Needed from the data below: all lines that contain the word "issues".

Dataset records
——————
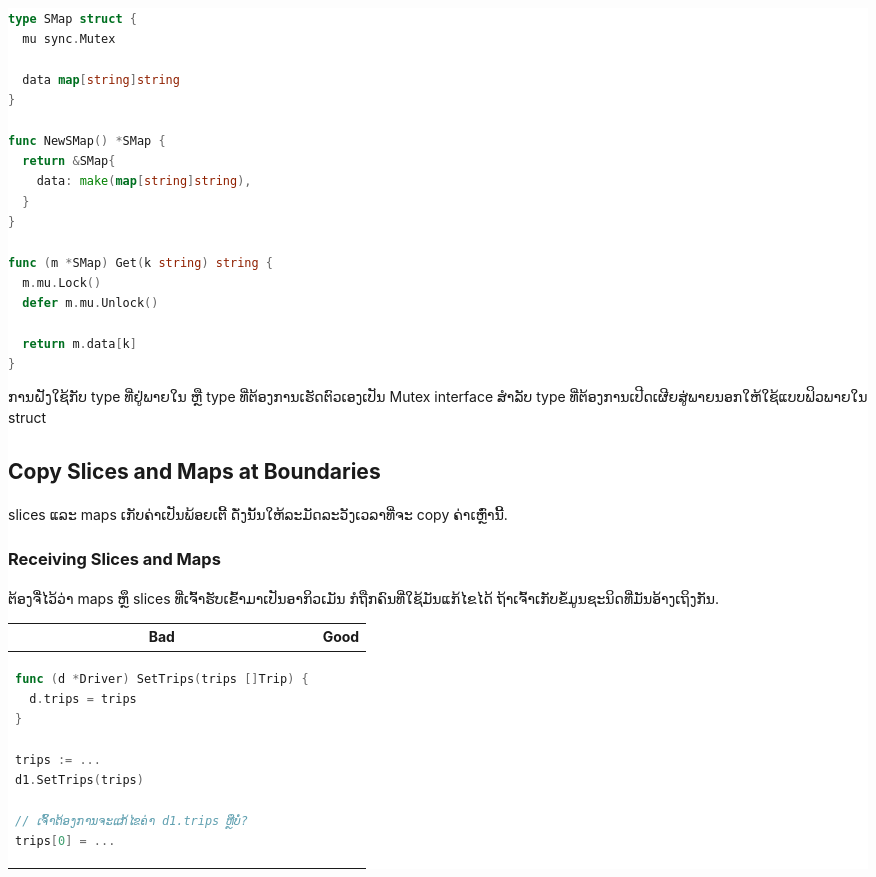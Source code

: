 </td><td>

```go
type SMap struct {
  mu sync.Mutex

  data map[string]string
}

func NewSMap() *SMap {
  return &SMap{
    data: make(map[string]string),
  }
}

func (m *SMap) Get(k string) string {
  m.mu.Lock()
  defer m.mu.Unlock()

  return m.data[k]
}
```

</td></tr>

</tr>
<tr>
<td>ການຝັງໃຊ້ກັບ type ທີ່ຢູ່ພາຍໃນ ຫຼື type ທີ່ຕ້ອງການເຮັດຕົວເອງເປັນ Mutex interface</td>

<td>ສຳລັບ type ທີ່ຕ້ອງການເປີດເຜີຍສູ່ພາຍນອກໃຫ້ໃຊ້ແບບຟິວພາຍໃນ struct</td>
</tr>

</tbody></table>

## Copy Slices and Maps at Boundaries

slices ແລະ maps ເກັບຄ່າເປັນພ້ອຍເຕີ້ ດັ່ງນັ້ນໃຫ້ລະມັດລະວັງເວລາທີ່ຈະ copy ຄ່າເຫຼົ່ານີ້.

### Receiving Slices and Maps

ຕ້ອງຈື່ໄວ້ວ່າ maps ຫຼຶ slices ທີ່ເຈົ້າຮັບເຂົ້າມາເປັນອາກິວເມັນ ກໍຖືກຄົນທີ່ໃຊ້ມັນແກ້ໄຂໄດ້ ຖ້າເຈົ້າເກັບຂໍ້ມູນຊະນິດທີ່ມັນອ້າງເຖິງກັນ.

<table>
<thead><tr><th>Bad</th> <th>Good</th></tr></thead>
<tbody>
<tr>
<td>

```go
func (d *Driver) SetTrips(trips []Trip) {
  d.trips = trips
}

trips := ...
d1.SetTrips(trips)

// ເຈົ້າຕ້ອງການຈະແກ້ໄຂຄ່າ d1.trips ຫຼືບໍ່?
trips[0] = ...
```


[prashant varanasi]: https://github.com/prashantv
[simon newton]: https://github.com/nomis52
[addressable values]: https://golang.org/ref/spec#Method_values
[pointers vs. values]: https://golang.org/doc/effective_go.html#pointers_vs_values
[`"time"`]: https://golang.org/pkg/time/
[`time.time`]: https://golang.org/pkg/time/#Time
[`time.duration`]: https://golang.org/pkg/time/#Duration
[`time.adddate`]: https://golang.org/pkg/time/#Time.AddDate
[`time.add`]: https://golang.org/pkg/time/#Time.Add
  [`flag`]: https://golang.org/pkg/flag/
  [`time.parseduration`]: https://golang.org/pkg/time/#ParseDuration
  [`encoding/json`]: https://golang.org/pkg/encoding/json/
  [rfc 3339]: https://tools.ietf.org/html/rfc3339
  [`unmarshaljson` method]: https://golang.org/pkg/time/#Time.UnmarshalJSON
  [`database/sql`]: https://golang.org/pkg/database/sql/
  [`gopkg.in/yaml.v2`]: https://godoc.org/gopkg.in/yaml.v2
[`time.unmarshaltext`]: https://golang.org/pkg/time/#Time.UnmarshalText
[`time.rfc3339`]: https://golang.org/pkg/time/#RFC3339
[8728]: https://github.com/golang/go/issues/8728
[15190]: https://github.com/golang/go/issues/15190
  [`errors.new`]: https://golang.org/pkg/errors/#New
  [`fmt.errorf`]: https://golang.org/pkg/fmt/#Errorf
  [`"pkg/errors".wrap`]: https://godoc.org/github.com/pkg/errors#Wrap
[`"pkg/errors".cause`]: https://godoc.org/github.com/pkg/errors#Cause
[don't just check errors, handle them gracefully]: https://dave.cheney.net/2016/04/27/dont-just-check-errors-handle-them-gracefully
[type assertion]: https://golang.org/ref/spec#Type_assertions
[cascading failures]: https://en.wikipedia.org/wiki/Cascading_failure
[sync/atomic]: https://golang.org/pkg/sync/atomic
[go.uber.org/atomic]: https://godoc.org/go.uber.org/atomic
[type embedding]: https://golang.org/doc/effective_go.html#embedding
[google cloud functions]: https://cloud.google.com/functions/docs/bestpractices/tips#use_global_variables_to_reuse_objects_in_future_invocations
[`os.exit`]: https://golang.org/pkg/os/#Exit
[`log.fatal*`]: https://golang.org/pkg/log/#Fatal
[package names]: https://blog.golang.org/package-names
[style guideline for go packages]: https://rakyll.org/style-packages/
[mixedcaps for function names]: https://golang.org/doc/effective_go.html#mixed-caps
——————
**WRITTEN ANSWER:**
[8728]: https://github.com/golang/go/issues/8728
[15190]: https://github.com/golang/go/issues/15190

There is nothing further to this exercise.